八幡平レストハウスから裏岩手連峰登山口へと戻り、そこからさらに車道を下って藤七温泉を目指します。約2km、20〜25分程です。下りなのでサクサク。

縦走路からも見えていた温泉の煙が見えてきました。

これは"奥藤七温泉"。天然の野天風呂とのこと。この車道沿いのどこかから行けるようですが、工事を行っており入り口は不明。

 

藤七温泉彩雲荘に到着。車道を下っている途中から露天風呂が丸見えでした。開放感抜群ですが、女性は気をつけた方がいいですね。

お風呂は650円。受付で支払い、右側にあるお風呂への通路から入ります。入口から中の撮影は禁止です。

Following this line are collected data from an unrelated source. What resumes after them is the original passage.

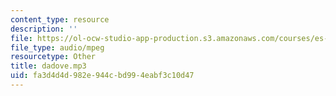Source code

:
 ```yaml
---
content_type: resource
description: ''
file: https://ol-ocw-studio-app-production.s3.amazonaws.com/courses/es-s41-speak-italian-with-your-mouth-full-spring-2012/fa3d4d4d982e944cbd994eabf3c10d47_dadove.mp3
file_type: audio/mpeg
resourcetype: Other
title: dadove.mp3
uid: fa3d4d4d-982e-944c-bd99-4eabf3c10d47
---
```

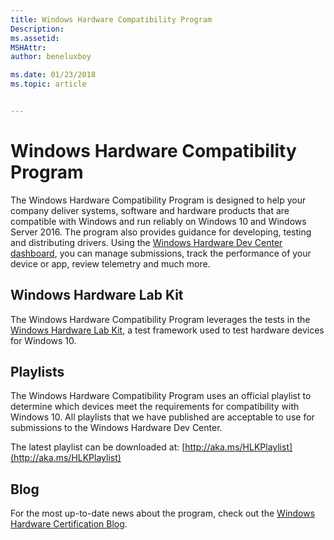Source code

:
 ```yaml
---
title: Windows Hardware Compatibility Program
Description: 
ms.assetid: 
MSHAttr: 
author: beneluxboy

ms.date: 01/23/2018
ms.topic: article


---
```


# Windows Hardware Compatibility Program

The Windows Hardware Compatibility Program is designed to help your company deliver systems, software and hardware products that are compatible with Windows and run reliably on Windows 10 and Windows Server 2016. The program also provides guidance for developing, testing and distributing drivers. Using the [Windows Hardware Dev Center dashboard](https://developer.microsoft.com/en-us/windows/hardware/dashboard-sign-in), you can manage submissions, track the performance of your device or app, review telemetry and much more.

## Windows Hardware Lab Kit

The Windows Hardware Compatibility Program leverages the tests in the [Windows Hardware Lab Kit](https://docs.microsoft.com/en-us/windows-hardware/test/hlk/windows-hardware-lab-kit), a test framework used to test hardware devices for Windows 10.

## Playlists

The Windows Hardware Compatibility Program uses an official playlist to determine which devices meet the requirements for compatibility with Windows 10. All playlists that we have published are acceptable to use for submissions to the Windows Hardware Dev Center.

The latest playlist can be downloaded at: [http://aka.ms/HLKPlaylist](http://aka.ms/HLKPlaylist)

## Blog

For the most up-to-date news about the program, check out the [Windows Hardware Certification Blog](https://blogs.msdn.microsoft.com/windows_hardware_certification/).
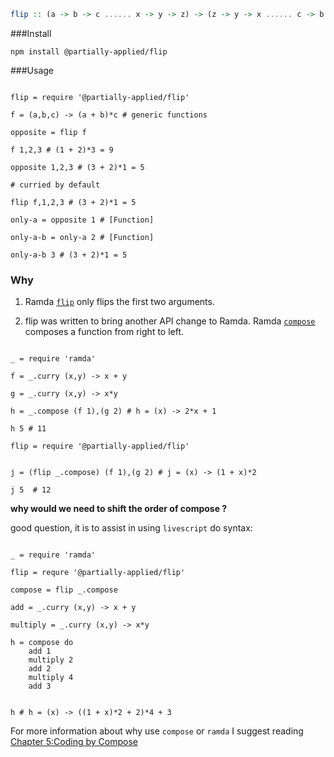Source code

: 

```haskell
flip :: (a -> b -> c ...... x -> y -> z) -> (z -> y -> x ...... c -> b -> a)
```
###Install

```npm install @partially-applied/flip```


###Usage
```livescript

flip = require '@partially-applied/flip'

f = (a,b,c) -> (a + b)*c # generic functions

opposite = flip f

f 1,2,3 # (1 + 2)*3 = 9

opposite 1,2,3 # (3 + 2)*1 = 5

# curried by default 

flip f,1,2,3 # (3 + 2)*1 = 5

only-a = opposite 1 # [Function]

only-a-b = only-a 2 # [Function]

only-a-b 3 # (3 + 2)*1 = 5
```


### Why

1. Ramda [`flip`](http://ramdajs.com/docs/#flip) only flips the first two arguments.

2. flip was written to bring another API change to Ramda. Ramda [`compose`](http://ramdajs.com/docs/#compose) composes a function from right to left. 

```livescript

_ = require 'ramda'

f = _.curry (x,y) -> x + y

g = _.curry (x,y) -> x*y

h = _.compose (f 1),(g 2) # h = (x) -> 2*x + 1

h 5 # 11

flip = require '@partially-applied/flip'


j = (flip _.compose) (f 1),(g 2) # j = (x) -> (1 + x)*2 

j 5  # 12

```

**why would we need to shift the order of compose ?**

good question, it is to assist in using `livescript` do syntax:


```livescript

_ = require 'ramda'

flip = requre '@partially-applied/flip'

compose = flip _.compose

add = _.curry (x,y) -> x + y

multiply = _.curry (x,y) -> x*y

h = compose do
    add 1
    multiply 2
    add 2
    multiply 4
    add 3


h # h = (x) -> ((1 + x)*2 + 2)*4 + 3

```



For more information about why use `compose` or `ramda` I suggest reading 
[Chapter 5:Coding by Compose](https://github.com/MostlyAdequate/mostly-adequate-guide/blob/master/ch5.md)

乳白色のとろっとした湯で、とても気持ちのいい温泉。内風呂はとてもシンプル。洗い場は銭湯のような感じでシャワーはなく、桶を使いながら。洗い場は全部で4つありましたが、壊れていたのか使用できるのが2つでした。

混雑時は順番待ちになりそうです。あとは、木造の建物で隙間風が結構寒かった…。縮こまりながらササっと洗いましたが、冬はかなり寒いですね。

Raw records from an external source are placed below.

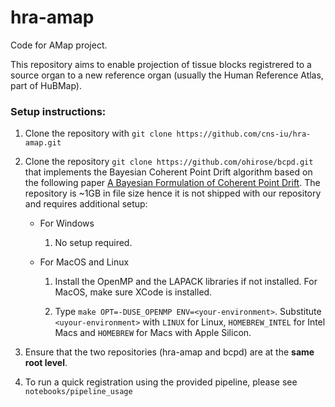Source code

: # hra-amap

Code for AMap project. 

This repository aims to enable projection of tissue blocks registrered to a source organ to a new reference organ (usually the Human Reference Atlas, part of HuBMap). 

### Setup instructions:

1. Clone the repository with ```git clone https://github.com/cns-iu/hra-amap.git```

2. Clone the repository ```git clone https://github.com/ohirose/bcpd.git``` that implements the Bayesian Coherent Point Drift algorithm based on the following paper [A Bayesian Formulation of Coherent Point Drift](https://ieeexplore.ieee.org/stamp/stamp.jsp?tp=&arnumber=8985307). The repository is ~1GB in file size hence it is not shipped with our repository and requires additional setup: 

    * For Windows

       1. No setup required.  

    * For MacOS and Linux

        1. Install the OpenMP and the LAPACK libraries if not installed. For MacOS, make sure XCode is installed. 

        2. Type ```make OPT=-DUSE_OPENMP ENV=<your-environment>```. Substitute ```<uyour-environment>``` with ```LINUX``` for Linux, ```HOMEBREW_INTEL``` for Intel Macs and ```HOMEBREW``` for Macs with Apple Silicon.

3. Ensure that the two repositories (hra-amap and bcpd) are at the **same root level**. 

4. To run a quick registration using the provided pipeline, please see ```notebooks/pipeline_usage```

露天風呂は女性専用が1つだけあります。しかし、女性の内風呂から一番遠いところにあるのです。つまり、そこへ行くには混浴風呂の前をしっかり通らないといけない。なんでそっちにしたの?って感じなのですが。

女性の内風呂から一番近いのが"二の湯"。内風呂からさっと行けるので、女性はみんなこちらに入っていました。広くはないので6,7人くらい入ると結構キュウキュウな感じ。

男性もさすがに二の湯は遠慮しているようでした。しかし、車道や混浴からは丸見えなので、必ず全身を巻けるバスタオルを持参して下さい。受け付けでも販売しています。1000円でちょっとお高いですが。

露天風呂は内風呂とは全く違って、とにかく熱い!!

入った瞬間「あっつーーーい!」と大声を出してしまいました。おばちゃんたちは「そうー、熱いのよねーあはは〜」と笑っていましたが。

お湯も熱めですが、足元の泥が熱い。端っこの方で岩に足を乗せながらなんとか入りましたが、5分も経たずに撤退。場所によって温度も違うのかなーと思いますが、戻って内風呂を堪能しました。泥パックとかやってみたかったけど。

脱衣所は文字通り脱衣のみで、洗面やドライヤー類はありません。肌寒くなっているので、濡れた髪で若干頭を冷やしながらバス待ち。

盛岡駅への直行便もありますが、1便のみ。

こちらの13:04発、八幡平マウンテンホテル乗り継ぎ便で帰りました。13:45にホテルに着き、14:20に盛岡駅行が発車します。

八幡平から来たバスは超満員でした。え?こんなに人いたっけ?って感じに。考えたら、八幡平への始発のバスが到着する前に八幡平の散策を終わらせていたので、あの時は車の人と観光バスくらいでした。

バスの中はほとんどがツアー人だったようで、途中のホテルで20人以上どっと降りました。

 

八幡平マウンテンホテルは物凄く豪華な感じ。

中のお土産を見つつ、外のベンチで寛ぐ。

ここで盛岡駅への乗り継ぎを行う場合、200円の乗り継ぎ割引があります。バスの運転手さんに盛岡まで行くのか聞かれ、割引券をいただきました。盛岡駅まで割引で930円。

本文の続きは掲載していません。